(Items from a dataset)
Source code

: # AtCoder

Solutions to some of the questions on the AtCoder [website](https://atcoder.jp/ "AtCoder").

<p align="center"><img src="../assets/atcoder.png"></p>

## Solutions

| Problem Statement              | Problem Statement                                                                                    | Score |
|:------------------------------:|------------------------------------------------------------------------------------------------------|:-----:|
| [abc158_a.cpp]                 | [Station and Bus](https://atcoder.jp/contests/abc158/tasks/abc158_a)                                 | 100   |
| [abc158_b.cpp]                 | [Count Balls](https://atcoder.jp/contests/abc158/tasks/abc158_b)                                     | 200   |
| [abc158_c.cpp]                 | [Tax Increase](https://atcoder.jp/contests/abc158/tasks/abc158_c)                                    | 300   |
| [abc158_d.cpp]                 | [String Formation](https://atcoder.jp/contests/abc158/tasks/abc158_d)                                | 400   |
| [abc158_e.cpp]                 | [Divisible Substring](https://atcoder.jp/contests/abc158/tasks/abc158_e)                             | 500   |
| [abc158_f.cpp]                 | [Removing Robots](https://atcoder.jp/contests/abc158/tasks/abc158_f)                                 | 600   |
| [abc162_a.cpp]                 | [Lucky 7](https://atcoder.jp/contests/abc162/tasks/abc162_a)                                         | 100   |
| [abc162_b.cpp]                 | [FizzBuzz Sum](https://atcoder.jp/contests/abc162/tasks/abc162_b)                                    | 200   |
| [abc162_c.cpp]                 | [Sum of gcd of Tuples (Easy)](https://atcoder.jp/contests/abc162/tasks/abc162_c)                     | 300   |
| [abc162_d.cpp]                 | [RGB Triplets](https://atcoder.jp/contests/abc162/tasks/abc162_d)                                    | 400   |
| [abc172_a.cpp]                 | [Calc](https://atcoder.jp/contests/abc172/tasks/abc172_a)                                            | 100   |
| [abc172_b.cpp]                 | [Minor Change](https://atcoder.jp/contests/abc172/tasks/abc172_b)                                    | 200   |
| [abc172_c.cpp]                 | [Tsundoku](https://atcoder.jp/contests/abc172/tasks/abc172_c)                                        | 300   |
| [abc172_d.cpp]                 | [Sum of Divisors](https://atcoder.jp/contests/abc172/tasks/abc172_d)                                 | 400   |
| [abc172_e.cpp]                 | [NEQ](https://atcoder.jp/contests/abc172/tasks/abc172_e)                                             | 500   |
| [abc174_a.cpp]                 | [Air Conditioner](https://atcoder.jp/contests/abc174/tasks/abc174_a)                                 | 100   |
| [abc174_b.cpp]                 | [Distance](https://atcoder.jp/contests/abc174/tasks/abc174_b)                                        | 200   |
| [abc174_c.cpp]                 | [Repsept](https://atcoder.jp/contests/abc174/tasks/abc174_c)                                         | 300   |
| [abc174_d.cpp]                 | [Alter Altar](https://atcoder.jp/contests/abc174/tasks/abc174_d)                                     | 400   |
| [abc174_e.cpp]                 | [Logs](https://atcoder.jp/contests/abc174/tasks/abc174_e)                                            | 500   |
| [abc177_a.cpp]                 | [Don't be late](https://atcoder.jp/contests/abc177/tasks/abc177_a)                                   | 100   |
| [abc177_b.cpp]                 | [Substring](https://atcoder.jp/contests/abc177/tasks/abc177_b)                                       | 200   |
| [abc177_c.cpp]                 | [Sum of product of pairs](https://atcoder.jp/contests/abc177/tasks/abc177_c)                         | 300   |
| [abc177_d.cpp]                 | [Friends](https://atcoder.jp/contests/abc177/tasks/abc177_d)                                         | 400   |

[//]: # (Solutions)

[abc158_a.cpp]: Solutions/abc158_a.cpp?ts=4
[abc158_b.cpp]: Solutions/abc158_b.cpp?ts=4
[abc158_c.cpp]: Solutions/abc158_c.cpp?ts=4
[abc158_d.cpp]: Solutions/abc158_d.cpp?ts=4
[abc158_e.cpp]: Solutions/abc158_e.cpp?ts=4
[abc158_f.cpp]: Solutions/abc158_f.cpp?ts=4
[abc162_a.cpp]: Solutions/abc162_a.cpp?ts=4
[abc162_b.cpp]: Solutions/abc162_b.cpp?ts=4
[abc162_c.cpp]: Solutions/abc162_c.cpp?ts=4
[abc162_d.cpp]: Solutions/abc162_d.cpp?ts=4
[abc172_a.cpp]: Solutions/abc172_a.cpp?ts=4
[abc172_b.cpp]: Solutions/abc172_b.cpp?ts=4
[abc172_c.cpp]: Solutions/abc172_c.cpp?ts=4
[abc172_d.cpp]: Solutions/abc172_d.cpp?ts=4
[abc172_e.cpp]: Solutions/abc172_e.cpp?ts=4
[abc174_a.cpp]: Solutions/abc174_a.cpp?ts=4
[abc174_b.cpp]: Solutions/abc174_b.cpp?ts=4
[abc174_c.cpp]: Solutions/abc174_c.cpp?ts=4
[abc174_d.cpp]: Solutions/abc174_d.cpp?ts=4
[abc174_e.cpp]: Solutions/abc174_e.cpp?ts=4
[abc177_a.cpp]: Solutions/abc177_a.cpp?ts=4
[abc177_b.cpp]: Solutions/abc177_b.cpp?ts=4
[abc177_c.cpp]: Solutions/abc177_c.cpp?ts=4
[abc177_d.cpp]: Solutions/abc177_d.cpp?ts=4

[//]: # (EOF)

* _What is expected_:
Each record above must be restated in full, word for word.

* _Answer space_:
Source code

: # AtCoder

Solutions to some of the questions on the AtCoder [website](https://atcoder.jp/ "AtCoder").

<p align="center"><img src="../assets/atcoder.png"></p>

## Solutions

| Problem Statement              | Problem Statement                                                                                    | Score |
|:------------------------------:|------------------------------------------------------------------------------------------------------|:-----:|
| [abc158_a.cpp]                 | [Station and Bus](https://atcoder.jp/contests/abc158/tasks/abc158_a)                                 | 100   |
| [abc158_b.cpp]                 | [Count Balls](https://atcoder.jp/contests/abc158/tasks/abc158_b)                                     | 200   |
| [abc158_c.cpp]                 | [Tax Increase](https://atcoder.jp/contests/abc158/tasks/abc158_c)                                    | 300   |
| [abc158_d.cpp]                 | [String Formation](https://atcoder.jp/contests/abc158/tasks/abc158_d)                                | 400   |
| [abc158_e.cpp]                 | [Divisible Substring](https://atcoder.jp/contests/abc158/tasks/abc158_e)                             | 500   |
| [abc158_f.cpp]                 | [Removing Robots](https://atcoder.jp/contests/abc158/tasks/abc158_f)                                 | 600   |
| [abc162_a.cpp]                 | [Lucky 7](https://atcoder.jp/contests/abc162/tasks/abc162_a)                                         | 100   |
| [abc162_b.cpp]                 | [FizzBuzz Sum](https://atcoder.jp/contests/abc162/tasks/abc162_b)                                    | 200   |
| [abc162_c.cpp]                 | [Sum of gcd of Tuples (Easy)](https://atcoder.jp/contests/abc162/tasks/abc162_c)                     | 300   |
| [abc162_d.cpp]                 | [RGB Triplets](https://atcoder.jp/contests/abc162/tasks/abc162_d)                                    | 400   |
| [abc172_a.cpp]                 | [Calc](https://atcoder.jp/contests/abc172/tasks/abc172_a)                                            | 100   |
| [abc172_b.cpp]                 | [Minor Change](https://atcoder.jp/contests/abc172/tasks/abc172_b)                                    | 200   |
| [abc172_c.cpp]                 | [Tsundoku](https://atcoder.jp/contests/abc172/tasks/abc172_c)                                        | 300   |
| [abc172_d.cpp]                 | [Sum of Divisors](https://atcoder.jp/contests/abc172/tasks/abc172_d)                                 | 400   |
| [abc172_e.cpp]                 | [NEQ](https://atcoder.jp/contests/abc172/tasks/abc172_e)                                             | 500   |
| [abc174_a.cpp]                 | [Air Conditioner](https://atcoder.jp/contests/abc174/tasks/abc174_a)                                 | 100   |
| [abc174_b.cpp]                 | [Distance](https://atcoder.jp/contests/abc174/tasks/abc174_b)                                        | 200   |
| [abc174_c.cpp]                 | [Repsept](https://atcoder.jp/contests/abc174/tasks/abc174_c)                                         | 300   |
| [abc174_d.cpp]                 | [Alter Altar](https://atcoder.jp/contests/abc174/tasks/abc174_d)                                     | 400   |
| [abc174_e.cpp]                 | [Logs](https://atcoder.jp/contests/abc174/tasks/abc174_e)                                            | 500   |
| [abc177_a.cpp]                 | [Don't be late](https://atcoder.jp/contests/abc177/tasks/abc177_a)                                   | 100   |
| [abc177_b.cpp]                 | [Substring](https://atcoder.jp/contests/abc177/tasks/abc177_b)                                       | 200   |
| [abc177_c.cpp]                 | [Sum of product of pairs](https://atcoder.jp/contests/abc177/tasks/abc177_c)                         | 300   |
| [abc177_d.cpp]                 | [Friends](https://atcoder.jp/contests/abc177/tasks/abc177_d)                                         | 400   |

[//]: # (Solutions)

[abc158_a.cpp]: Solutions/abc158_a.cpp?ts=4
[abc158_b.cpp]: Solutions/abc158_b.cpp?ts=4
[abc158_c.cpp]: Solutions/abc158_c.cpp?ts=4
[abc158_d.cpp]: Solutions/abc158_d.cpp?ts=4
[abc158_e.cpp]: Solutions/abc158_e.cpp?ts=4
[abc158_f.cpp]: Solutions/abc158_f.cpp?ts=4
[abc162_a.cpp]: Solutions/abc162_a.cpp?ts=4
[abc162_b.cpp]: Solutions/abc162_b.cpp?ts=4
[abc162_c.cpp]: Solutions/abc162_c.cpp?ts=4
[abc162_d.cpp]: Solutions/abc162_d.cpp?ts=4
[abc172_a.cpp]: Solutions/abc172_a.cpp?ts=4
[abc172_b.cpp]: Solutions/abc172_b.cpp?ts=4
[abc172_c.cpp]: Solutions/abc172_c.cpp?ts=4
[abc172_d.cpp]: Solutions/abc172_d.cpp?ts=4
[abc172_e.cpp]: Solutions/abc172_e.cpp?ts=4
[abc174_a.cpp]: Solutions/abc174_a.cpp?ts=4
[abc174_b.cpp]: Solutions/abc174_b.cpp?ts=4
[abc174_c.cpp]: Solutions/abc174_c.cpp?ts=4
[abc174_d.cpp]: Solutions/abc174_d.cpp?ts=4
[abc174_e.cpp]: Solutions/abc174_e.cpp?ts=4
[abc177_a.cpp]: Solutions/abc177_a.cpp?ts=4
[abc177_b.cpp]: Solutions/abc177_b.cpp?ts=4
[abc177_c.cpp]: Solutions/abc177_c.cpp?ts=4
[abc177_d.cpp]: Solutions/abc177_d.cpp?ts=4

[//]: # (EOF)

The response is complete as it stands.